Can beginners do pull-ups?
It depends entirely on your experience with exercise and, to some degree, how you’re built. I’ve found that even without much practice, I’ve always been able to maintain a couple of pull-ups unaided, and that is in part because I have high levels of relative strength. Think of a gymnast; these people have high relative strength, which means they are strong compared to their body size.
You might also find pull-ups fairly easy if you’ve developed the relevant muscle groups through other means of exercise or sports. For most of us, it takes time to build the strength and skill to perform them.
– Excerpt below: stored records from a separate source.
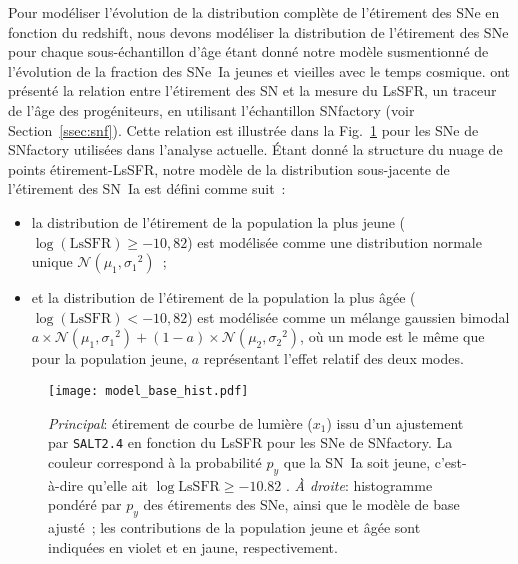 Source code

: \documentclass[../main/main.tex]{subfiles}
\begin{document}
Pour modéliser l'évolution de la distribution complète de l'étirement des SNe en
fonction du redshift, nous devons modéliser la distribution de l'étirement des
SNe pour chaque sous-échantillon d'âge étant donné notre modèle susmentionné de
l'évolution de la fraction des SNe~Ia jeunes et vieilles avec le temps cosmique.
\cite{rigault2020} ont présenté la relation entre l'étirement des SN et la
mesure du LsSFR, un traceur de l'âge des progéniteurs, en utilisant
l'échantillon SNfactory (voir Section~\ref{ssec:snf}). Cette relation est
illustrée dans la Fig.~\ref{fig:stretchlssfr} pour les SNe de SNfactory
utilisées dans l'analyse actuelle. Étant donné la structure du nuage de points
étirement-LsSFR, notre modèle de la distribution sous-jacente de l'étirement des
SN~Ia est défini comme suit~:
\begin{itemize}
    \item la distribution de l'étirement de la population la plus jeune
        ($\log(\mathrm{LsSFR})\geq-10,82$) est modélisée comme une distribution
        normale unique $\mathcal{N}(\mu_1, \sigma_1{}^2)$~;
    \item et la distribution de l'étirement de la population la plus âgée
        ($\log(\mathrm{LsSFR})<-10,82$) est modélisée comme un mélange gaussien
        bimodal $a\times \mathcal{N} (\mu_1, \sigma_1{}^2) + (1-a)\times
        \mathcal{N}(\mu_2, \sigma_2{}^2)$, où un mode est le même que pour la
        population jeune, $a$ représentant l'effet relatif des deux modes.
\end{itemize}

\begin{figure}
    \centering
    \texttt{[image: model\_base\_hist.pdf]}
    \caption[Étirement en fonction du LsSFR des SNe~Ia de SNfactory et modèles
    d'étirement de base ajustés]{\textit{Principal}: étirement de courbe de
        lumière ($x_1$) issu d'un ajustement par \textsc{\texttt{SALT2.4}} en
        fonction du LsSFR pour les SNe de SNfactory. La couleur correspond à la
        probabilité $p_y$ que la SN~Ia soit jeune, c'est-à-dire qu'elle ait
        $\log\mathrm{LsSFR} \geq -10.82$ \citep[voir][]{rigault2020}. \textit{À
        droite}: histogramme pondéré par $p_y$ des étirements des SNe, ainsi que
        le modèle de base ajusté~; les contributions de la population jeune
    et âgée sont indiquées en violet et en jaune, respectivement.}
    \label{fig:stretchlssfr}
\end{figure}
\end{document}
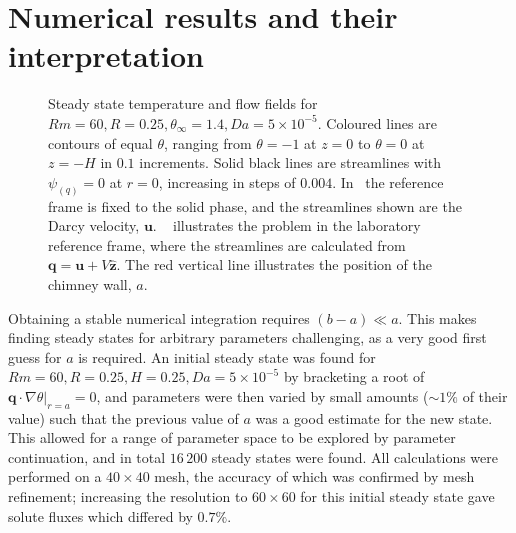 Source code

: \documentclass[11pt]{proc}
\begin{document}
\section{Numerical results and their interpretation}
\label{sec:results}

\begin{figure}[t!]
\centering
\captionsetup[subfigure]{position=top,singlelinecheck=off,justification=raggedright, aboveskip=-14pt,belowskip=0pt}
\begin{subfigure}[t]{.48\linewidth}
	\centering
   	\setlength\figureheight{5cm} 
	\setlength\figurewidth{6.5cm}
	\caption{}
	
    	\label{subfig:steady-state-darcy}
 \end{subfigure}
 \quad
 \begin{subfigure}[t]{.48\linewidth}
    	\centering
    	\setlength\figureheight{5cm} 
	\setlength\figurewidth{6.5cm}
	\caption{}
	 
    	\label{subfig:steady-state-q}
 \end{subfigure}
 
 \setlength{\abovecaptionskip}{-10pt} %
\setlength{\belowcaptionskip}{-7pt} %
 
 \caption{Steady state temperature and flow fields for $Rm=60, R=0.25, \theta_\infty=1.4, Da=5\times10^{-5}$. Coloured lines are contours of equal $\theta$, ranging from $\theta=-1$ at $z=0$ to $\theta=0$ at $z=-H$ in $0.1$ increments. Solid black lines are streamlines with $\psi_{(q)} = 0$ at $r=0$, increasing in steps of $0.004$. In~ the reference frame is fixed to the solid phase, and the streamlines shown are the Darcy velocity, $\mathbf{u}$. ~  illustrates the problem in the laboratory reference frame, where the streamlines are calculated from $\mathbf{q} = \mathbf{u} + V \mathbf{\hat{z}}$. The red vertical line illustrates the position of the chimney wall, $a$.}
\label{fig:typical-steady-states}
 \end{figure}


Obtaining a stable numerical integration requires $(b-a) \ll a$. This makes finding steady states for arbitrary parameters challenging, as a very good first guess for $a$ is required. An initial steady state was found for $Rm = 60, R=0.25, H=0.25, Da=5\times 10^{-5}$ by bracketing a root of $\left. \mathbf{q} \cdot \nabla \theta \right|_{r=a} = 0$, and parameters were then varied by small amounts ($\sim 1\%$ of their value) such that the previous value of $a$ was a good estimate for the new state. This allowed for a range of parameter space to be explored by parameter continuation, and in total $16\,200$ steady states were found. All calculations were performed on a $40\times40$ mesh, the accuracy of which was confirmed by mesh refinement; increasing the resolution to $60\times60$ for this initial steady state gave solute fluxes which differed by $0.7\%$.
\end{document}
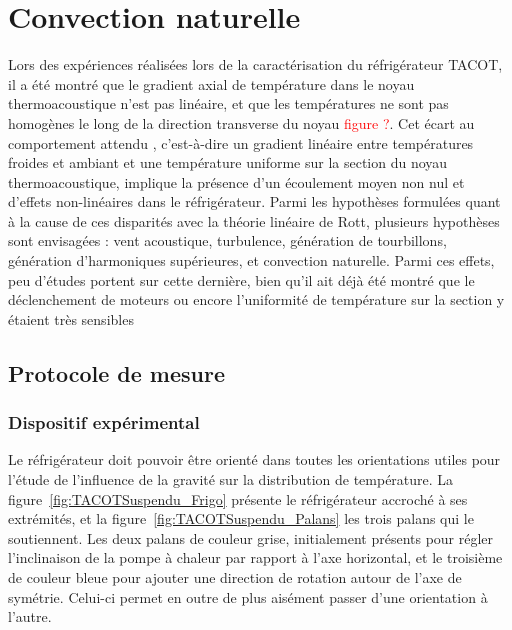 \chapter{Convection naturelle}

Lors des expériences réalisées lors de la caractérisation du réfrigérateur TACOT, il a été montré que le gradient axial de température dans le noyau thermoacoustique n'est pas linéaire, et que les températures ne sont pas homogènes le long de la direction transverse du noyau \textcolor{red}{figure ?}\cite{ramadan_design_2021}. Cet écart au comportement attendu , c'est-à-dire un gradient linéaire entre températures froides et ambiant et une température uniforme sur la section du noyau thermoacoustique, implique la présence d'un écoulement moyen non nul et d'effets non-linéaires dans le réfrigérateur. Parmi les hypothèses formulées quant à la cause de ces disparités avec la théorie linéaire de Rott, plusieurs hypothèses sont envisagées : vent acoustique, turbulence, génération de tourbillons, génération d'harmoniques supérieures, et convection naturelle. Parmi ces effets, peu d'études portent sur cette dernière, bien qu'il ait déjà été montré que le déclenchement de moteurs ou encore l'uniformité de température sur la section y étaient très sensibles \cite{ross_influence_2003,ramadan_experimental_2018,hireche_numerical_2019,zhang_novel_2011}

\section{Protocole de mesure}

\subsection{Dispositif expérimental}

Le réfrigérateur doit pouvoir être orienté dans toutes les orientations utiles pour l'étude de l'influence de la gravité sur la distribution de température. La figure~\ref{fig:TACOTSuspendu_Frigo} présente le réfrigérateur accroché à ses extrémités, et la figure~\ref{fig:TACOTSuspendu_Palans} les trois palans qui le soutiennent. Les deux palans de couleur grise, initialement présents pour régler l'inclinaison de la pompe à chaleur par rapport à l'axe horizontal, et le troisième de couleur bleue pour ajouter une direction de rotation autour de l'axe de symétrie. Celui-ci permet en outre de plus aisément passer d'une orientation à l'autre.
There are a few movements that will help you get there, and these include inverted rows or Australian pull-ups. I would aim to get strong at these before moving to pull-ups with a resistance band, because I’ve always been taught it’s usually better to work at strengthening your muscles first with your bodyweight and learning the correct movement patterns before relying on other means.
One bodyweight exercise I love is the bodyweight ring row; you can switch rings for TRX or suspension trainers. It builds foundational strength before you head to the bar, and improves stability and coordination.
How to do the bodyweight ring row
 
The bodyweight ring row is a pulling exercise that can improve gymnastic skills and help with pulling power, strengthening your back and biceps like a pull-up does.
How:
- Set up gymnastics rings or a bar in front of you. The handles should be between hip and chest height, depending on how vertical you want to be.
 - Grip the rings overhand or neutral, engage your core and place your feet on the ground hip-width apart.
 - Lean back and extend both arms shoulder-width apart. Ensure your body forms a straight line from head to toe.
 - Bend your elbows and pull your body upward as far as you can, drawing your elbows back and squeezing your shoulder blades together.
 - Lower to the starting position. Repeat for reps.
 
Verdict
There are plenty of variables to play around with to make this exercise harder or easier. Stepping your feet further away will make the exercise more challenging, whereas walking your feet closer to a standing position will make it easier. A neutral grip creates a narrower position, whereas an overhand grip creates a wider movement pattern and closely mimics a standard pull-up.
Gymnastics rings are fantastic at freeing up your range of motion, challenging balance, stability and coordination without the rigidity of bars. Suspension trainers are similar in this way, and you can adjust the height of the rings and suspension handles to suit your exercise.
The most well-known suspension training brand is TRX, and you can pick up options for home gyms with adjustable straps, a door anchor and combined foot cradles and handles.
Take your time practicing the full range of motion and moving with control as you lower your body weight every rep, utilizing time under tension — keeping muscles contracted for longer. I recommend aiming for 8-12 reps and 3-4 sets, gradually increasing the difficulty by adjusting the height of the handles or your body.
As master Hyrox trainer, Jake Dearden, explained to my fellow writer when she was learning to do a first pull-up: “There’s merit in building strength in the muscles individually, but it is better to train them simultaneously.” The main reason is that you’re training muscles to recruit together the way they would during the pull-up itself.
Barbell bent-over rows, seated rows, assisted pull-ups and other multi-muscle pulling exercises will help you develop the prerequisite strength to pull your own body weight over the bar. But that doesn’t mean that isolation exercises like biceps curls don’t have a place in your workouts; we just recommend prioritizing compound exercises.